**** DATA SUPPLIED ****
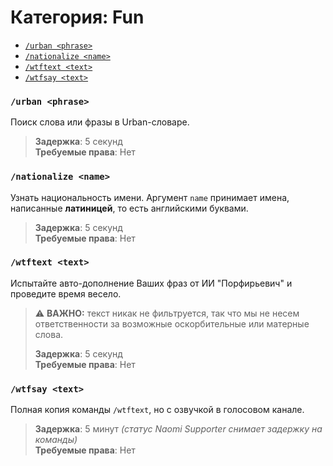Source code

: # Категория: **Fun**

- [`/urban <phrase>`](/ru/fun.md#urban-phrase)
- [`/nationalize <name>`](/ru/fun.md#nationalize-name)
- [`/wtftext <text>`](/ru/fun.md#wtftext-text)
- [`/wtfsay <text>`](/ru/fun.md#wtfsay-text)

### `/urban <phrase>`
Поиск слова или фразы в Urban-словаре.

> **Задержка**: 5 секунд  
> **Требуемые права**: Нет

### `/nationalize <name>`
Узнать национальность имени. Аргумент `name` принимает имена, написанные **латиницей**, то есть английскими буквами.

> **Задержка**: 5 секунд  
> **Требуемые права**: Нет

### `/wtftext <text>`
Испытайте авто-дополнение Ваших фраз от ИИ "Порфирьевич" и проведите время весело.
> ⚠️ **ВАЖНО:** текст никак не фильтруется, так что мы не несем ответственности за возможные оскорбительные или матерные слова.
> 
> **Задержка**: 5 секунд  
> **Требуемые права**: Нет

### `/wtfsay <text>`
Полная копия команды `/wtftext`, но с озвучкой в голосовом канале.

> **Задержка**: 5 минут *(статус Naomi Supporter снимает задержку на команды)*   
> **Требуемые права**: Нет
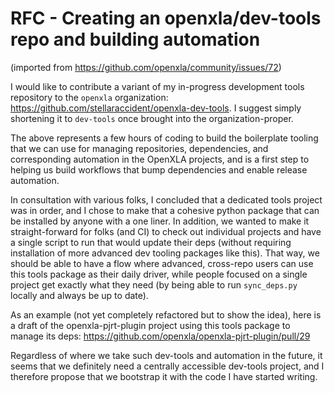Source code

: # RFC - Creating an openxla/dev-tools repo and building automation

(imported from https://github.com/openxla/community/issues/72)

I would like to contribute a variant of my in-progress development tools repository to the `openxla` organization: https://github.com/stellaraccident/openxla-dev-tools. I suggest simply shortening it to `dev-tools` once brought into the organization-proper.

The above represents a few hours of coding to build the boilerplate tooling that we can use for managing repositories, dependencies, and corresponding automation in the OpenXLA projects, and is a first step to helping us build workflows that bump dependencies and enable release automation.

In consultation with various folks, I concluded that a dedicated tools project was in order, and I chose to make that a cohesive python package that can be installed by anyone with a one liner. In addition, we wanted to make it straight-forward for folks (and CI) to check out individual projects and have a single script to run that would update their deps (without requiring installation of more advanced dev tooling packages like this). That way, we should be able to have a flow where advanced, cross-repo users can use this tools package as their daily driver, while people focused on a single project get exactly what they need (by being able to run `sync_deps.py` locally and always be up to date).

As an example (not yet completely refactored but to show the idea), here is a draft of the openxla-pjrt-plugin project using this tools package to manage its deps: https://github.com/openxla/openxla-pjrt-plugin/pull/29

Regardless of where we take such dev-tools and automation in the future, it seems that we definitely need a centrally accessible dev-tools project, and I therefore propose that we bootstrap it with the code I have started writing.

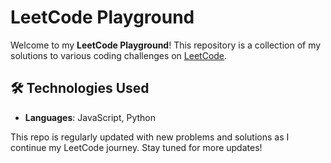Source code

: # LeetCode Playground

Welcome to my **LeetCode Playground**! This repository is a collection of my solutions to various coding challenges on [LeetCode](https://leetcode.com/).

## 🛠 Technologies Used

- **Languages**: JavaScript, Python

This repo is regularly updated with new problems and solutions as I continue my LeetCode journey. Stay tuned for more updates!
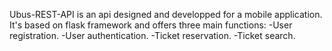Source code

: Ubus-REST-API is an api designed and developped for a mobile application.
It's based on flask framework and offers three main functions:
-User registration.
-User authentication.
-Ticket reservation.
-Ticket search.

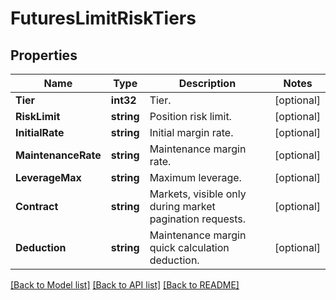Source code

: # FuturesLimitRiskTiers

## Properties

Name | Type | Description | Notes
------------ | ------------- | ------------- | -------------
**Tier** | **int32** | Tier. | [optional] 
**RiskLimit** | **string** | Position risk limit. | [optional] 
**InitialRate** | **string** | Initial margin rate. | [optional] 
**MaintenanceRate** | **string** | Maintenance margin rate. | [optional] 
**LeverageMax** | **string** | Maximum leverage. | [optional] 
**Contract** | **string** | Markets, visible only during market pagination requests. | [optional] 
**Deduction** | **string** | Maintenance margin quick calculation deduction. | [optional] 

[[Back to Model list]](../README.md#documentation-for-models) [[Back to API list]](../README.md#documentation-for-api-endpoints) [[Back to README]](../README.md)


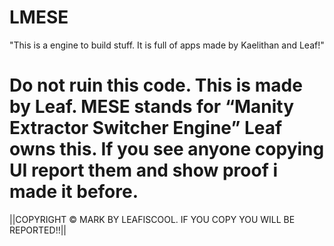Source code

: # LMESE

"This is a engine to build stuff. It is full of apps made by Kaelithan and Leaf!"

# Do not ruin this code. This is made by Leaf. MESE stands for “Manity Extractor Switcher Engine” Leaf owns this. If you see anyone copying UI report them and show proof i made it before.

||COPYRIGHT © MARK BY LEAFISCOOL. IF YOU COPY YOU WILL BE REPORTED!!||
****
WORK TO BE COMPLETED
Every word of the data should be reproduced exactly; please omit any pictures.

ANSWER TO THE EXERCISE
Source code

: # Категория: **Fun**

- [`/urban <phrase>`](/ru/fun.md#urban-phrase)
- [`/nationalize <name>`](/ru/fun.md#nationalize-name)
- [`/wtftext <text>`](/ru/fun.md#wtftext-text)
- [`/wtfsay <text>`](/ru/fun.md#wtfsay-text)

### `/urban <phrase>`
Поиск слова или фразы в Urban-словаре.

> **Задержка**: 5 секунд  
> **Требуемые права**: Нет

### `/nationalize <name>`
Узнать национальность имени. Аргумент `name` принимает имена, написанные **латиницей**, то есть английскими буквами.

> **Задержка**: 5 секунд  
> **Требуемые права**: Нет

### `/wtftext <text>`
Испытайте авто-дополнение Ваших фраз от ИИ "Порфирьевич" и проведите время весело.
> ⚠️ **ВАЖНО:** текст никак не фильтруется, так что мы не несем ответственности за возможные оскорбительные или матерные слова.
> 
> **Задержка**: 5 секунд  
> **Требуемые права**: Нет

### `/wtfsay <text>`
Полная копия команды `/wtftext`, но с озвучкой в голосовом канале.

> **Задержка**: 5 минут *(статус Naomi Supporter снимает задержку на команды)*   
> **Требуемые права**: Нет
Source code

: # RFC - Creating an openxla/dev-tools repo and building automation

(imported from https://github.com/openxla/community/issues/72)

I would like to contribute a variant of my in-progress development tools repository to the `openxla` organization: https://github.com/stellaraccident/openxla-dev-tools. I suggest simply shortening it to `dev-tools` once brought into the organization-proper.

The above represents a few hours of coding to build the boilerplate tooling that we can use for managing repositories, dependencies, and corresponding automation in the OpenXLA projects, and is a first step to helping us build workflows that bump dependencies and enable release automation.

In consultation with various folks, I concluded that a dedicated tools project was in order, and I chose to make that a cohesive python package that can be installed by anyone with a one liner. In addition, we wanted to make it straight-forward for folks (and CI) to check out individual projects and have a single script to run that would update their deps (without requiring installation of more advanced dev tooling packages like this). That way, we should be able to have a flow where advanced, cross-repo users can use this tools package as their daily driver, while people focused on a single project get exactly what they need (by being able to run `sync_deps.py` locally and always be up to date).

As an example (not yet completely refactored but to show the idea), here is a draft of the openxla-pjrt-plugin project using this tools package to manage its deps: https://github.com/openxla/openxla-pjrt-plugin/pull/29

Regardless of where we take such dev-tools and automation in the future, it seems that we definitely need a centrally accessible dev-tools project, and I therefore propose that we bootstrap it with the code I have started writing.

Source code

: # LeetCode Playground

Welcome to my **LeetCode Playground**! This repository is a collection of my solutions to various coding challenges on [LeetCode](https://leetcode.com/).

## 🛠 Technologies Used

- **Languages**: JavaScript, Python

This repo is regularly updated with new problems and solutions as I continue my LeetCode journey. Stay tuned for more updates!
Source code

: Ubus-REST-API is an api designed and developped for a mobile application.
It's based on flask framework and offers three main functions:
-User registration.
-User authentication.
-Ticket reservation.
-Ticket search.

Source code

: # FuturesLimitRiskTiers

## Properties

Name | Type | Description | Notes
------------ | ------------- | ------------- | -------------
**Tier** | **int32** | Tier. | [optional] 
**RiskLimit** | **string** | Position risk limit. | [optional] 
**InitialRate** | **string** | Initial margin rate. | [optional] 
**MaintenanceRate** | **string** | Maintenance margin rate. | [optional] 
**LeverageMax** | **string** | Maximum leverage. | [optional] 
**Contract** | **string** | Markets, visible only during market pagination requests. | [optional] 
**Deduction** | **string** | Maintenance margin quick calculation deduction. | [optional] 

[[Back to Model list]](../README.md#documentation-for-models) [[Back to API list]](../README.md#documentation-for-api-endpoints) [[Back to README]](../README.md)


Source code

: # LMESE

"This is a engine to build stuff. It is full of apps made by Kaelithan and Leaf!"

# Do not ruin this code. This is made by Leaf. MESE stands for “Manity Extractor Switcher Engine” Leaf owns this. If you see anyone copying UI report them and show proof i made it before.

||COPYRIGHT © MARK BY LEAFISCOOL. IF YOU COPY YOU WILL BE REPORTED!!||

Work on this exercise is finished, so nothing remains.